Elkanah Onyeali

Personal information
- Full name: Elkanah Bollington Onyeali
- Date of birth: 7 June 1939
- Place of birth: Port Harcourt, Nigeria
- Date of death: 11 August 2008 (aged 69)
- Place of death: Umunjam, Imo State, Nigeria
- Position(s): Centre forward

Senior career*
- Years: Team / Apps / (Gls)
- 1960–1961: Tranmere Rovers / 13 / (8)
- 1961: Holyhead Town
- 1961–1962: Prescot Cables

International career
- 1959–1961: Nigeria / 11 / (11)

= Elkanah Onyeali =

Nigerian footballer

Elkanah Bollington Onyeali (7 June 1939 – 11 August 2008) was a Nigerian professional footballer who played as a centre forward for Tranmere Rovers, scoring 8 goals in 13 games in the Football League during the 1960–61 season. Onyeali was one of the first African players to play in England, and the first black player to play professionally on Merseyside.

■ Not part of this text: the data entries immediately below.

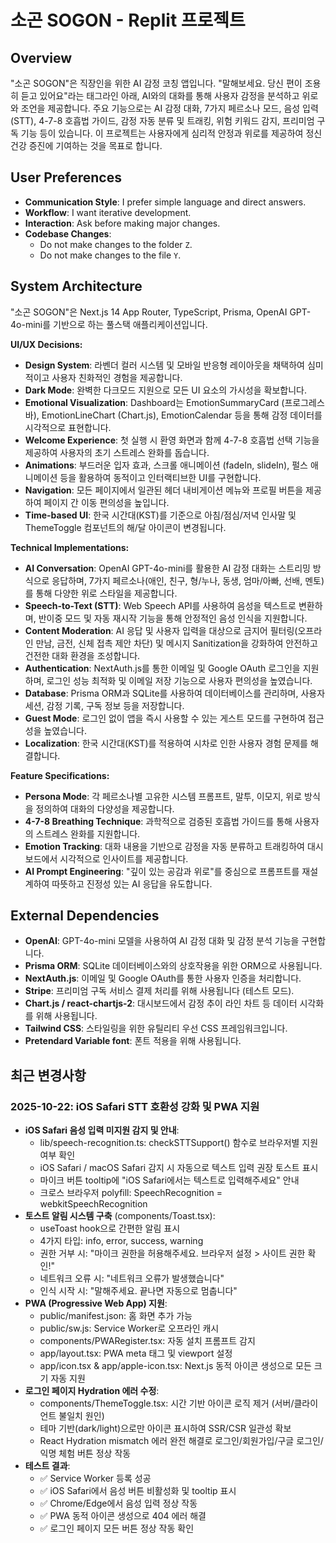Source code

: # 소곤 SOGON - Replit 프로젝트

## Overview
"소곤 SOGON"은 직장인을 위한 AI 감정 코칭 앱입니다. "말해보세요. 당신 편이 조용히 듣고 있어요"라는 태그라인 아래, AI와의 대화를 통해 사용자 감정을 분석하고 위로와 조언을 제공합니다. 주요 기능으로는 AI 감정 대화, 7가지 페르소나 모드, 음성 입력(STT), 4-7-8 호흡법 가이드, 감정 자동 분류 및 트래킹, 위험 키워드 감지, 프리미엄 구독 기능 등이 있습니다. 이 프로젝트는 사용자에게 심리적 안정과 위로를 제공하여 정신 건강 증진에 기여하는 것을 목표로 합니다.

## User Preferences
- **Communication Style**: I prefer simple language and direct answers.
- **Workflow**: I want iterative development.
- **Interaction**: Ask before making major changes.
- **Codebase Changes**:
    - Do not make changes to the folder `Z`.
    - Do not make changes to the file `Y`.

## System Architecture
"소곤 SOGON"은 Next.js 14 App Router, TypeScript, Prisma, OpenAI GPT-4o-mini를 기반으로 하는 풀스택 애플리케이션입니다.

**UI/UX Decisions:**
- **Design System**: 라벤더 컬러 시스템 및 모바일 반응형 레이아웃을 채택하여 심미적이고 사용자 친화적인 경험을 제공합니다.
- **Dark Mode**: 완벽한 다크모드 지원으로 모든 UI 요소의 가시성을 확보합니다.
- **Emotional Visualization**: Dashboard는 EmotionSummaryCard (프로그레스 바), EmotionLineChart (Chart.js), EmotionCalendar 등을 통해 감정 데이터를 시각적으로 표현합니다.
- **Welcome Experience**: 첫 실행 시 환영 화면과 함께 4-7-8 호흡법 선택 기능을 제공하여 사용자의 초기 스트레스 완화를 돕습니다.
- **Animations**: 부드러운 입자 효과, 스크롤 애니메이션 (fadeIn, slideIn), 펄스 애니메이션 등을 활용하여 동적이고 인터랙티브한 UI를 구현합니다.
- **Navigation**: 모든 페이지에서 일관된 헤더 내비게이션 메뉴와 프로필 버튼을 제공하여 페이지 간 이동 편의성을 높입니다.
- **Time-based UI**: 한국 시간대(KST)를 기준으로 아침/점심/저녁 인사말 및 ThemeToggle 컴포넌트의 해/달 아이콘이 변경됩니다.

**Technical Implementations:**
- **AI Conversation**: OpenAI GPT-4o-mini를 활용한 AI 감정 대화는 스트리밍 방식으로 응답하며, 7가지 페르소나(애인, 친구, 형/누나, 동생, 엄마/아빠, 선배, 멘토)를 통해 다양한 위로 스타일을 제공합니다.
- **Speech-to-Text (STT)**: Web Speech API를 사용하여 음성을 텍스트로 변환하며, 반이중 모드 및 자동 재시작 기능을 통해 안정적인 음성 인식을 지원합니다.
- **Content Moderation**: AI 응답 및 사용자 입력을 대상으로 금지어 필터링(오프라인 만남, 금전, 신체 접촉 제안 차단) 및 메시지 Sanitization을 강화하여 안전하고 건전한 대화 환경을 조성합니다.
- **Authentication**: NextAuth.js를 통한 이메일 및 Google OAuth 로그인을 지원하며, 로그인 성능 최적화 및 이메일 저장 기능으로 사용자 편의성을 높였습니다.
- **Database**: Prisma ORM과 SQLite를 사용하여 데이터베이스를 관리하며, 사용자 세션, 감정 기록, 구독 정보 등을 저장합니다.
- **Guest Mode**: 로그인 없이 앱을 즉시 사용할 수 있는 게스트 모드를 구현하여 접근성을 높였습니다.
- **Localization**: 한국 시간대(KST)를 적용하여 시차로 인한 사용자 경험 문제를 해결합니다.

**Feature Specifications:**
- **Persona Mode**: 각 페르소나별 고유한 시스템 프롬프트, 말투, 이모지, 위로 방식을 정의하여 대화의 다양성을 제공합니다.
- **4-7-8 Breathing Technique**: 과학적으로 검증된 호흡법 가이드를 통해 사용자의 스트레스 완화를 지원합니다.
- **Emotion Tracking**: 대화 내용을 기반으로 감정을 자동 분류하고 트래킹하여 대시보드에서 시각적으로 인사이트를 제공합니다.
- **AI Prompt Engineering**: "깊이 있는 공감과 위로"를 중심으로 프롬프트를 재설계하여 따뜻하고 진정성 있는 AI 응답을 유도합니다.

## External Dependencies
- **OpenAI**: GPT-4o-mini 모델을 사용하여 AI 감정 대화 및 감정 분석 기능을 구현합니다.
- **Prisma ORM**: SQLite 데이터베이스와의 상호작용을 위한 ORM으로 사용됩니다.
- **NextAuth.js**: 이메일 및 Google OAuth를 통한 사용자 인증을 처리합니다.
- **Stripe**: 프리미엄 구독 서비스 결제 처리를 위해 사용됩니다 (테스트 모드).
- **Chart.js / react-chartjs-2**: 대시보드에서 감정 추이 라인 차트 등 데이터 시각화를 위해 사용됩니다.
- **Tailwind CSS**: 스타일링을 위한 유틸리티 우선 CSS 프레임워크입니다.
- **Pretendard Variable font**: 폰트 적용을 위해 사용됩니다.

## 최근 변경사항

### 2025-10-22: iOS Safari STT 호환성 강화 및 PWA 지원
- **iOS Safari 음성 입력 미지원 감지 및 안내**:
  * lib/speech-recognition.ts: checkSTTSupport() 함수로 브라우저별 지원 여부 확인
  * iOS Safari / macOS Safari 감지 시 자동으로 텍스트 입력 권장 토스트 표시
  * 마이크 버튼 tooltip에 "iOS Safari에서는 텍스트로 입력해주세요" 안내
  * 크로스 브라우저 polyfill: SpeechRecognition = webkitSpeechRecognition
- **토스트 알림 시스템 구축** (components/Toast.tsx):
  * useToast hook으로 간편한 알림 표시
  * 4가지 타입: info, error, success, warning
  * 권한 거부 시: "마이크 권한을 허용해주세요. 브라우저 설정 > 사이트 권한 확인!"
  * 네트워크 오류 시: "네트워크 오류가 발생했습니다"
  * 인식 시작 시: "말해주세요. 끝나면 자동으로 멈춥니다"
- **PWA (Progressive Web App) 지원**:
  * public/manifest.json: 홈 화면 추가 가능
  * public/sw.js: Service Worker로 오프라인 캐시
  * components/PWARegister.tsx: 자동 설치 프롬프트 감지
  * app/layout.tsx: PWA meta 태그 및 viewport 설정
  * app/icon.tsx & app/apple-icon.tsx: Next.js 동적 아이콘 생성으로 모든 크기 자동 지원
- **로그인 페이지 Hydration 에러 수정**:
  * components/ThemeToggle.tsx: 시간 기반 아이콘 로직 제거 (서버/클라이언트 불일치 원인)
  * 테마 기반(dark/light)으로만 아이콘 표시하여 SSR/CSR 일관성 확보
  * React Hydration mismatch 에러 완전 해결로 로그인/회원가입/구글 로그인/익명 체험 버튼 정상 작동
- **테스트 결과**:
  * ✅ Service Worker 등록 성공
  * ✅ iOS Safari에서 음성 버튼 비활성화 및 tooltip 표시
  * ✅ Chrome/Edge에서 음성 입력 정상 작동
  * ✅ PWA 동적 아이콘 생성으로 404 에러 해결
  * ✅ 로그인 페이지 모든 버튼 정상 작동 확인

He came to England in 1960, to study at Birkenhead Technical College, and was offered a contract by local club Tranmere Rovers. However, he was released after one season as the new manager did not want to accommodate a part-time player. Both before and after coming to England, he also played for the Nigeria national team, scoring 11 goals in as many games between 1959 and 1961. Between September 1961 and October 1962, Oneyali played for Prescot Cables whilst studying at Liverpool University and was the club's top scorer during the 1961–62 season. He returned to Nigeria at the end of his studies.

He later studied in the United States before returning to Nigeria, where he coached teams including the Trojans and the Spartans.

Onyeali died in August 2008, aged 69.